Pictures paired with source code:
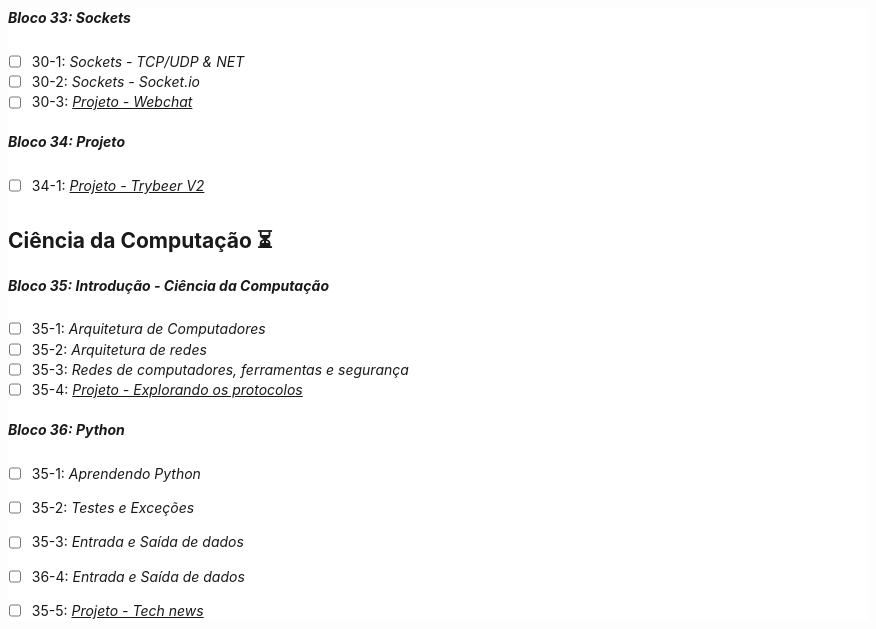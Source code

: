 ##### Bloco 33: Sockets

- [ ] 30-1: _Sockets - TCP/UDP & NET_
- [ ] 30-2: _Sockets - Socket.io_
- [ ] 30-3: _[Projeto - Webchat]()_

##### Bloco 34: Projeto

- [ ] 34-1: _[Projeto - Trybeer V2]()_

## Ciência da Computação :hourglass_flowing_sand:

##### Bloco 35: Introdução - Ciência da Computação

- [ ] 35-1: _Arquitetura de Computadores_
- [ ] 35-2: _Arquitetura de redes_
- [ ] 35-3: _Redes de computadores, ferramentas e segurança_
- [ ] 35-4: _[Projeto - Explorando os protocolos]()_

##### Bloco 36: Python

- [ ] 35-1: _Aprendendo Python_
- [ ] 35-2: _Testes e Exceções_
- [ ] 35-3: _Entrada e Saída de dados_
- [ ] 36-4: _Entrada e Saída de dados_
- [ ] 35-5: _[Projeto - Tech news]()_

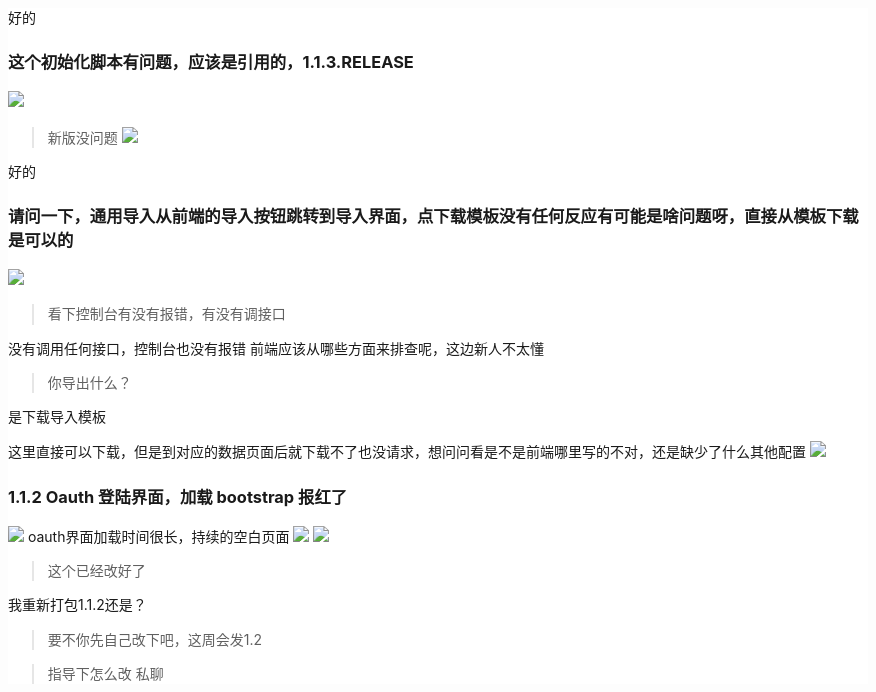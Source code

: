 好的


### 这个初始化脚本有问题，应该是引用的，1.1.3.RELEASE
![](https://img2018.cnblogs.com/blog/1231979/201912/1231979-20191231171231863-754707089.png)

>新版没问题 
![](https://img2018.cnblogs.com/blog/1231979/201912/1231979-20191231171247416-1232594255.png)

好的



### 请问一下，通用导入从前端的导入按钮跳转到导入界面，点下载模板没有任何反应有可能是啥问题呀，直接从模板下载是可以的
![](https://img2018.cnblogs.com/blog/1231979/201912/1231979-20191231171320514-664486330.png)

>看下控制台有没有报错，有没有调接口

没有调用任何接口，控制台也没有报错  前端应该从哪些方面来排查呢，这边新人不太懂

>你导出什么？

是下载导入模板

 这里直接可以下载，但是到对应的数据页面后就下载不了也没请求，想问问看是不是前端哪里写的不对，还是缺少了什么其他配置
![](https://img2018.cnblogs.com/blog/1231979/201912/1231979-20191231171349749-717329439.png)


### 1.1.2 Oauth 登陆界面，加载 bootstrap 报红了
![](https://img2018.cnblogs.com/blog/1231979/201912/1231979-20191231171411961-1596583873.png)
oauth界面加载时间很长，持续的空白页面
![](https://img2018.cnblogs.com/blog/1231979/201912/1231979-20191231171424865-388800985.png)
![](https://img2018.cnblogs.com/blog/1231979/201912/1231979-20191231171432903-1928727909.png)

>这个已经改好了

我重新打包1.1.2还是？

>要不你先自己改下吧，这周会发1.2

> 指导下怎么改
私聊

#### [Aim of the exercise]
Please print the entries above exactly. Skip every picture.

#### [Problem solution]
Source code

: ##### Bloco 33: Sockets

- [ ] 30-1: _Sockets - TCP/UDP & NET_
- [ ] 30-2: _Sockets - Socket.io_
- [ ] 30-3: _[Projeto - Webchat]()_

##### Bloco 34: Projeto

- [ ] 34-1: _[Projeto - Trybeer V2]()_

## Ciência da Computação :hourglass_flowing_sand:

##### Bloco 35: Introdução - Ciência da Computação

- [ ] 35-1: _Arquitetura de Computadores_
- [ ] 35-2: _Arquitetura de redes_
- [ ] 35-3: _Redes de computadores, ferramentas e segurança_
- [ ] 35-4: _[Projeto - Explorando os protocolos]()_

##### Bloco 36: Python

- [ ] 35-1: _Aprendendo Python_
- [ ] 35-2: _Testes e Exceções_
- [ ] 35-3: _Entrada e Saída de dados_
- [ ] 36-4: _Entrada e Saída de dados_
- [ ] 35-5: _[Projeto - Tech news]()_

Source code

: 好的


### 这个初始化脚本有问题，应该是引用的，1.1.3.RELEASE
![](https://img2018.cnblogs.com/blog/1231979/201912/1231979-20191231171231863-754707089.png)

>新版没问题 
![](https://img2018.cnblogs.com/blog/1231979/201912/1231979-20191231171247416-1232594255.png)

好的



### 请问一下，通用导入从前端的导入按钮跳转到导入界面，点下载模板没有任何反应有可能是啥问题呀，直接从模板下载是可以的
![](https://img2018.cnblogs.com/blog/1231979/201912/1231979-20191231171320514-664486330.png)

>看下控制台有没有报错，有没有调接口

没有调用任何接口，控制台也没有报错  前端应该从哪些方面来排查呢，这边新人不太懂

>你导出什么？

是下载导入模板

 这里直接可以下载，但是到对应的数据页面后就下载不了也没请求，想问问看是不是前端哪里写的不对，还是缺少了什么其他配置
![](https://img2018.cnblogs.com/blog/1231979/201912/1231979-20191231171349749-717329439.png)


### 1.1.2 Oauth 登陆界面，加载 bootstrap 报红了
![](https://img2018.cnblogs.com/blog/1231979/201912/1231979-20191231171411961-1596583873.png)
oauth界面加载时间很长，持续的空白页面
![](https://img2018.cnblogs.com/blog/1231979/201912/1231979-20191231171424865-388800985.png)
![](https://img2018.cnblogs.com/blog/1231979/201912/1231979-20191231171432903-1928727909.png)

>这个已经改好了

我重新打包1.1.2还是？

>要不你先自己改下吧，这周会发1.2

> 指导下怎么改
私聊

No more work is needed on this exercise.